By and large, I found The Diverse Schools Dilemma a thought-provoking and accessible read—though the book might more accurately be subtitled “A Middle Class Parent’s Guide…” (Petrilli acknowledges in the introduction that the book is pitched more towards parents like him and his wife who were searching for a diverse school for their own kids in Washington, D.C.).  Petrilli cites a good bit of research that acknowledges the benefits to students—academically and otherwise—from attending socioeconomically and racially diverse schools, and he also captures the challenges such schools can face in realizing those benefits.

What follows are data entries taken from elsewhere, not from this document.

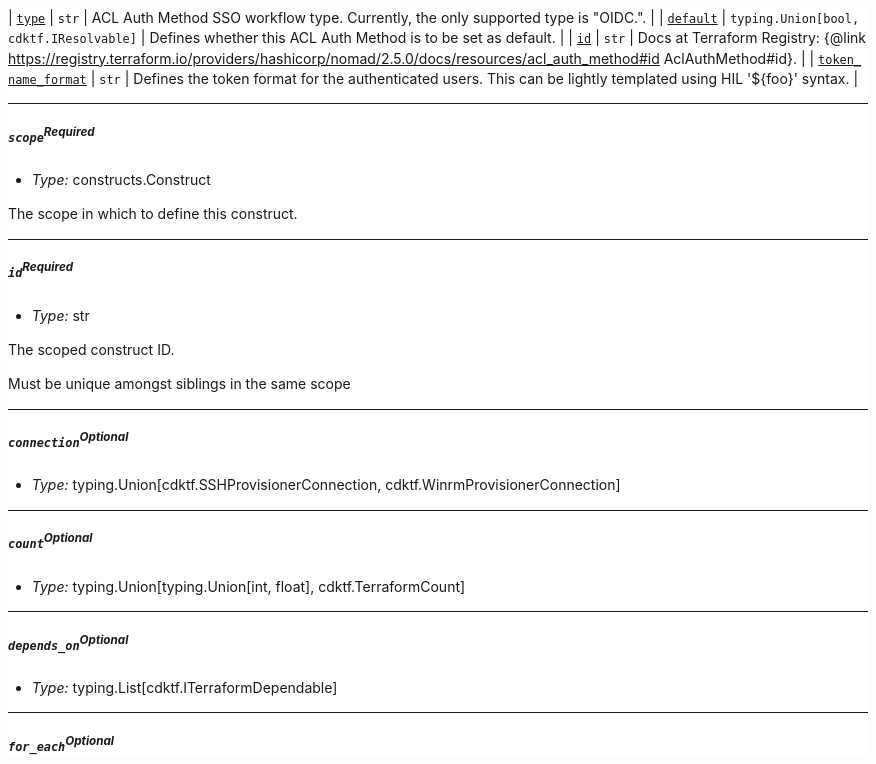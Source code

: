 | <code><a href="#@cdktf/provider-nomad.aclAuthMethod.AclAuthMethod.Initializer.parameter.type">type</a></code> | <code>str</code> | ACL Auth Method SSO workflow type. Currently, the only supported type is "OIDC.". |
| <code><a href="#@cdktf/provider-nomad.aclAuthMethod.AclAuthMethod.Initializer.parameter.default">default</a></code> | <code>typing.Union[bool, cdktf.IResolvable]</code> | Defines whether this ACL Auth Method is to be set as default. |
| <code><a href="#@cdktf/provider-nomad.aclAuthMethod.AclAuthMethod.Initializer.parameter.id">id</a></code> | <code>str</code> | Docs at Terraform Registry: {@link https://registry.terraform.io/providers/hashicorp/nomad/2.5.0/docs/resources/acl_auth_method#id AclAuthMethod#id}. |
| <code><a href="#@cdktf/provider-nomad.aclAuthMethod.AclAuthMethod.Initializer.parameter.tokenNameFormat">token_name_format</a></code> | <code>str</code> | Defines the token format for the authenticated users. This can be lightly templated using HIL '${foo}' syntax. |

---

##### `scope`<sup>Required</sup> <a name="scope" id="@cdktf/provider-nomad.aclAuthMethod.AclAuthMethod.Initializer.parameter.scope"></a>

- *Type:* constructs.Construct

The scope in which to define this construct.

---

##### `id`<sup>Required</sup> <a name="id" id="@cdktf/provider-nomad.aclAuthMethod.AclAuthMethod.Initializer.parameter.id"></a>

- *Type:* str

The scoped construct ID.

Must be unique amongst siblings in the same scope

---

##### `connection`<sup>Optional</sup> <a name="connection" id="@cdktf/provider-nomad.aclAuthMethod.AclAuthMethod.Initializer.parameter.connection"></a>

- *Type:* typing.Union[cdktf.SSHProvisionerConnection, cdktf.WinrmProvisionerConnection]

---

##### `count`<sup>Optional</sup> <a name="count" id="@cdktf/provider-nomad.aclAuthMethod.AclAuthMethod.Initializer.parameter.count"></a>

- *Type:* typing.Union[typing.Union[int, float], cdktf.TerraformCount]

---

##### `depends_on`<sup>Optional</sup> <a name="depends_on" id="@cdktf/provider-nomad.aclAuthMethod.AclAuthMethod.Initializer.parameter.dependsOn"></a>

- *Type:* typing.List[cdktf.ITerraformDependable]

---

##### `for_each`<sup>Optional</sup> <a name="for_each" id="@cdktf/provider-nomad.aclAuthMethod.AclAuthMethod.Initializer.parameter.forEach"></a>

Like Petrilli, I want a school experience for my own son that affords him the opportunity to learn with and from students of different backgrounds.  And as a school leader, it’s long been important—for all of the reasons Petrilli cites in his book—to help build a school community that is diverse and that makes the most of that diversity through the words and actions that happen in the spaces inside and outside the classroom.  So it was noticeable to me when I felt some angst as I read a section from the chapter titled “Cultural Conflict in the Classroom”.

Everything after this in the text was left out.